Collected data
......

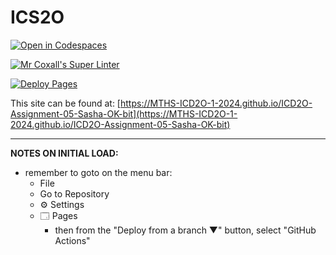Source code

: # ICS2O

[![Open in Codespaces](https://classroom.github.com/assets/launch-codespace-2972f46106e565e64193e422d61a12cf1da4916b45550586e14ef0a7c637dd04.svg)](https://classroom.github.com/open-in-codespaces?assignment_repo_id=19633592)

[![Mr Coxall's Super Linter](https://github.com/MTHS-ICD2O-1-2024/ICD2O-Assignment-05-Sasha-OK-bit/workflows/Mr%20Coxall's%20Super%20Linter/badge.svg)](https://github.com/MTHS-ICD2O-1-2024/ICD2O-Assignment-05-Sasha-OK-bit/actions)

[![Deploy Pages](https://github.com/MTHS-ICD2O-1-2024/ICD2O-Assignment-05-Sasha-OK-bit/workflows/Deploy%20Pages/badge.svg)](https://github.com/MTHS-ICD2O-1-2024/ICD2O-Assignment-05-Sasha-OK-bit/actions)

This site can be found at: [https://MTHS-ICD2O-1-2024.github.io/ICD2O-Assignment-05-Sasha-OK-bit](https://MTHS-ICD2O-1-2024.github.io/ICD2O-Assignment-05-Sasha-OK-bit)

---

**NOTES ON INITIAL LOAD:**
- remember to goto on the menu bar:
  - File
  - Go to Repository
  - ⚙ Settings
  - 🗔 Pages
    - then from the "Deploy from a branch ▼" button, select "GitHub Actions"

......

▶ _Exercise description_: What you return must match the data above exactly, with no images included.

▶ _Result of this exercise_:
Source code

: # ICS2O

[![Open in Codespaces](https://classroom.github.com/assets/launch-codespace-2972f46106e565e64193e422d61a12cf1da4916b45550586e14ef0a7c637dd04.svg)](https://classroom.github.com/open-in-codespaces?assignment_repo_id=19633592)

[![Mr Coxall's Super Linter](https://github.com/MTHS-ICD2O-1-2024/ICD2O-Assignment-05-Sasha-OK-bit/workflows/Mr%20Coxall's%20Super%20Linter/badge.svg)](https://github.com/MTHS-ICD2O-1-2024/ICD2O-Assignment-05-Sasha-OK-bit/actions)

[![Deploy Pages](https://github.com/MTHS-ICD2O-1-2024/ICD2O-Assignment-05-Sasha-OK-bit/workflows/Deploy%20Pages/badge.svg)](https://github.com/MTHS-ICD2O-1-2024/ICD2O-Assignment-05-Sasha-OK-bit/actions)

This site can be found at: [https://MTHS-ICD2O-1-2024.github.io/ICD2O-Assignment-05-Sasha-OK-bit](https://MTHS-ICD2O-1-2024.github.io/ICD2O-Assignment-05-Sasha-OK-bit)

---

**NOTES ON INITIAL LOAD:**
- remember to goto on the menu bar:
  - File
  - Go to Repository
  - ⚙ Settings
  - 🗔 Pages
    - then from the "Deploy from a branch ▼" button, select "GitHub Actions"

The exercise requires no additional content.